(Stored data entries)
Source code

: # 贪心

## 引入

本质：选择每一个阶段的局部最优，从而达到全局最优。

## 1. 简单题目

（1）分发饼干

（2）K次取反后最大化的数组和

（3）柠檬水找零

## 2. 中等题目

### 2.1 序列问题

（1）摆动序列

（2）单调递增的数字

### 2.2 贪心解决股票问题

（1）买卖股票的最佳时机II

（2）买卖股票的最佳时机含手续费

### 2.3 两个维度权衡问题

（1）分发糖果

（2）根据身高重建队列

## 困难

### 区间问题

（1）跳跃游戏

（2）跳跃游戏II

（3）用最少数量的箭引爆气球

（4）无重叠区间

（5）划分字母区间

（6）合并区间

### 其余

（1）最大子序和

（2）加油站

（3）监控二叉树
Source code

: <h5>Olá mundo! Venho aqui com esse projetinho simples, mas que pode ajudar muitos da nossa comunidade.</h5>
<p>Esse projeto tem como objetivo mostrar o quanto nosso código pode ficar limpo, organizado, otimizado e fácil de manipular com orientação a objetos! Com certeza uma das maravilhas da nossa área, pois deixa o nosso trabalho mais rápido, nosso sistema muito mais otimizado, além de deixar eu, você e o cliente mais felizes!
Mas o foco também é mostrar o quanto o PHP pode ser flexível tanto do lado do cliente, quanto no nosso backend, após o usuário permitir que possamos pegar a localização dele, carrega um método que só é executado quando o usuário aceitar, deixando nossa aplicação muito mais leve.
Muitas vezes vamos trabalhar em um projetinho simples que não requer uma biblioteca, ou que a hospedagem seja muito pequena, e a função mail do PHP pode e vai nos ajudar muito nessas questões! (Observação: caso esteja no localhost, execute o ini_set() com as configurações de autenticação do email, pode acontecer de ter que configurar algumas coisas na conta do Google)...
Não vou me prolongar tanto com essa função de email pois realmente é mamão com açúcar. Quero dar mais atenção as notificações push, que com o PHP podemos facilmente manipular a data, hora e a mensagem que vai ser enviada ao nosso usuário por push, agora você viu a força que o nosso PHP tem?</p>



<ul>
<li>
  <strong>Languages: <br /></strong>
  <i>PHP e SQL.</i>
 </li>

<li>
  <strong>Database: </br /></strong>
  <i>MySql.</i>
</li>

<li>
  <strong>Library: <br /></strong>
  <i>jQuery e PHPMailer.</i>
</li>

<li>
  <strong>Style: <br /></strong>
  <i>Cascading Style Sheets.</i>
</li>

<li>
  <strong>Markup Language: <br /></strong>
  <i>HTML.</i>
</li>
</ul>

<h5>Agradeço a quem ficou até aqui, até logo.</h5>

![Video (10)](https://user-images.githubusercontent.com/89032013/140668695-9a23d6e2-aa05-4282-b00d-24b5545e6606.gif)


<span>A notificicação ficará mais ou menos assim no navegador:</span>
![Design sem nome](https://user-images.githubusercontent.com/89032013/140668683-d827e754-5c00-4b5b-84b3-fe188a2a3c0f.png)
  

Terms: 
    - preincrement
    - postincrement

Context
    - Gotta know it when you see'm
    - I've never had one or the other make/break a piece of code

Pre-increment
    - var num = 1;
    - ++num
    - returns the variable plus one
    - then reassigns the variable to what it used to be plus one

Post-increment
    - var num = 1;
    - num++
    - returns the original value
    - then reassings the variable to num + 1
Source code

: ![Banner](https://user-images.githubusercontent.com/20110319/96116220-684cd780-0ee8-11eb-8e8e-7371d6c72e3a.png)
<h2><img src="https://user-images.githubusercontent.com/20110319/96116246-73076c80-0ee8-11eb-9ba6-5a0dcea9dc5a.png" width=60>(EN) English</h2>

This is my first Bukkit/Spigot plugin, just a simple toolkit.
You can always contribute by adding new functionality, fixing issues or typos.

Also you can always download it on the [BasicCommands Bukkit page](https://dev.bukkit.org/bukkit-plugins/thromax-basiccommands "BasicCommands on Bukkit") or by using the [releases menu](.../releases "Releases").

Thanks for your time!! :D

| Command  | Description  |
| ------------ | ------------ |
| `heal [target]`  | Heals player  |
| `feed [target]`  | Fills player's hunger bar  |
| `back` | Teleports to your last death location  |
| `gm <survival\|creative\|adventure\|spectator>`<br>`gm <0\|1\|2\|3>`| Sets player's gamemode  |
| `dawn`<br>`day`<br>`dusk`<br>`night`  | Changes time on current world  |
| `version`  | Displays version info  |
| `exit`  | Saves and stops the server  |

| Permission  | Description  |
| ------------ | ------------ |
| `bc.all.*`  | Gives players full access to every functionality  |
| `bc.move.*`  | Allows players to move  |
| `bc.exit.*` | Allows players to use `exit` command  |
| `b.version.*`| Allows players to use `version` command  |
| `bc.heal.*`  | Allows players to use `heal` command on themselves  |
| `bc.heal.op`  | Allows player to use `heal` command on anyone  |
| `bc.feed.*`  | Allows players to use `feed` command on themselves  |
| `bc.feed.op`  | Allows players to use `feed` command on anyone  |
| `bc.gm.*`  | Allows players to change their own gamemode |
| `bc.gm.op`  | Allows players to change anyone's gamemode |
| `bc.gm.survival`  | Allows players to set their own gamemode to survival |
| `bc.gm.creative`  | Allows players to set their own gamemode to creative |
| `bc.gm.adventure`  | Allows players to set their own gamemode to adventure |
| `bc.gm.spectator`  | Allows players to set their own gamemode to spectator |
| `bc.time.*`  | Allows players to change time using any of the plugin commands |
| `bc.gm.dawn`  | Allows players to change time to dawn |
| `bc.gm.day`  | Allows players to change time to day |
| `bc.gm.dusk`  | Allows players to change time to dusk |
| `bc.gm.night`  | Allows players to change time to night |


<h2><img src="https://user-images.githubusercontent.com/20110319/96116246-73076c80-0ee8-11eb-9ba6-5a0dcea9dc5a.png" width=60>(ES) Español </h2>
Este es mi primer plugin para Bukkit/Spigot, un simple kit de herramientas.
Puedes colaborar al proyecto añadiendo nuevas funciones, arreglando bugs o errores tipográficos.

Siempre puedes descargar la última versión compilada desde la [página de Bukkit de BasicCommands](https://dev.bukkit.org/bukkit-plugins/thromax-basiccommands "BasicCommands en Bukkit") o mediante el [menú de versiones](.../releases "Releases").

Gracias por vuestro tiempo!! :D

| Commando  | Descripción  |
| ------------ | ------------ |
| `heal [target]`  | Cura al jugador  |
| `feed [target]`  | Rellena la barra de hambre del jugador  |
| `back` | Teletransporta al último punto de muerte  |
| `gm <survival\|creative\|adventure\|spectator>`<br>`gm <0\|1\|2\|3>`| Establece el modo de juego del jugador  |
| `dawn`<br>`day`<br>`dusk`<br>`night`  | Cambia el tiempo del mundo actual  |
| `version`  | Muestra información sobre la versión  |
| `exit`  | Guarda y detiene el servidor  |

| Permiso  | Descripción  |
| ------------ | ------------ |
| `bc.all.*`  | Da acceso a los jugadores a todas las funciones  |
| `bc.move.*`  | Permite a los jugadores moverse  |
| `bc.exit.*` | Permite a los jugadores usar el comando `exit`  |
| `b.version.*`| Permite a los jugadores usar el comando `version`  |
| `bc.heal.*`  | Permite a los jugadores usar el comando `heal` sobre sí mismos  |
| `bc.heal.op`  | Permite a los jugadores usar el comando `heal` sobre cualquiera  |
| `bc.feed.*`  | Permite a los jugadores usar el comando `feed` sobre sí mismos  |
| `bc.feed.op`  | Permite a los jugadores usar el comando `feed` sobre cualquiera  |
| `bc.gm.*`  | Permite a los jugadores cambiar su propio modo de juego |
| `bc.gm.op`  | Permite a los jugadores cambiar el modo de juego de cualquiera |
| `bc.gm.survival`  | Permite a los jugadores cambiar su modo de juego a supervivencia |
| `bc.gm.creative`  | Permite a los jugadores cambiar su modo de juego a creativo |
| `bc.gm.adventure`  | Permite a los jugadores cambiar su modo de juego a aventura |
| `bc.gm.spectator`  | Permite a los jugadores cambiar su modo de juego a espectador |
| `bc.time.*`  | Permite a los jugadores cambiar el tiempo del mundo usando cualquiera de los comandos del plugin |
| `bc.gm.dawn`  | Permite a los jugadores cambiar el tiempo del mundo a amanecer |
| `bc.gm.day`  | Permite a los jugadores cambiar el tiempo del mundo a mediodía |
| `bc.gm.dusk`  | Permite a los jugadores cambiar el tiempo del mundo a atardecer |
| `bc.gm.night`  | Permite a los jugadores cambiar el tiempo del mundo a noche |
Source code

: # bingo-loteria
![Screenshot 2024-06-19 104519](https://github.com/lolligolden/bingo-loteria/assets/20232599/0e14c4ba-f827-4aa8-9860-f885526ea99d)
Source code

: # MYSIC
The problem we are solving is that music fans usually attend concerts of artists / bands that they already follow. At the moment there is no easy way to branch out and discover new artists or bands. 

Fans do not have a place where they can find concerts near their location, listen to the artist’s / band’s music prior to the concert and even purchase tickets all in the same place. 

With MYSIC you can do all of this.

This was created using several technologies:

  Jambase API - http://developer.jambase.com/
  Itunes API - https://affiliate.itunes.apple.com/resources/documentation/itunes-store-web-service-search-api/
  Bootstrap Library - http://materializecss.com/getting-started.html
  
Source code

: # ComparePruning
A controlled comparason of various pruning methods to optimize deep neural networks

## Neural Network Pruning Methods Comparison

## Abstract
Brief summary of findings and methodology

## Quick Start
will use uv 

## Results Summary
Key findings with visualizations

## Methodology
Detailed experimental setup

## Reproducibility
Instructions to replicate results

*TASK INSTRUCTIONS*
Count how many lines above contain the word "usar". Reply with the number alone.

*EXERCISE ANSWER*
6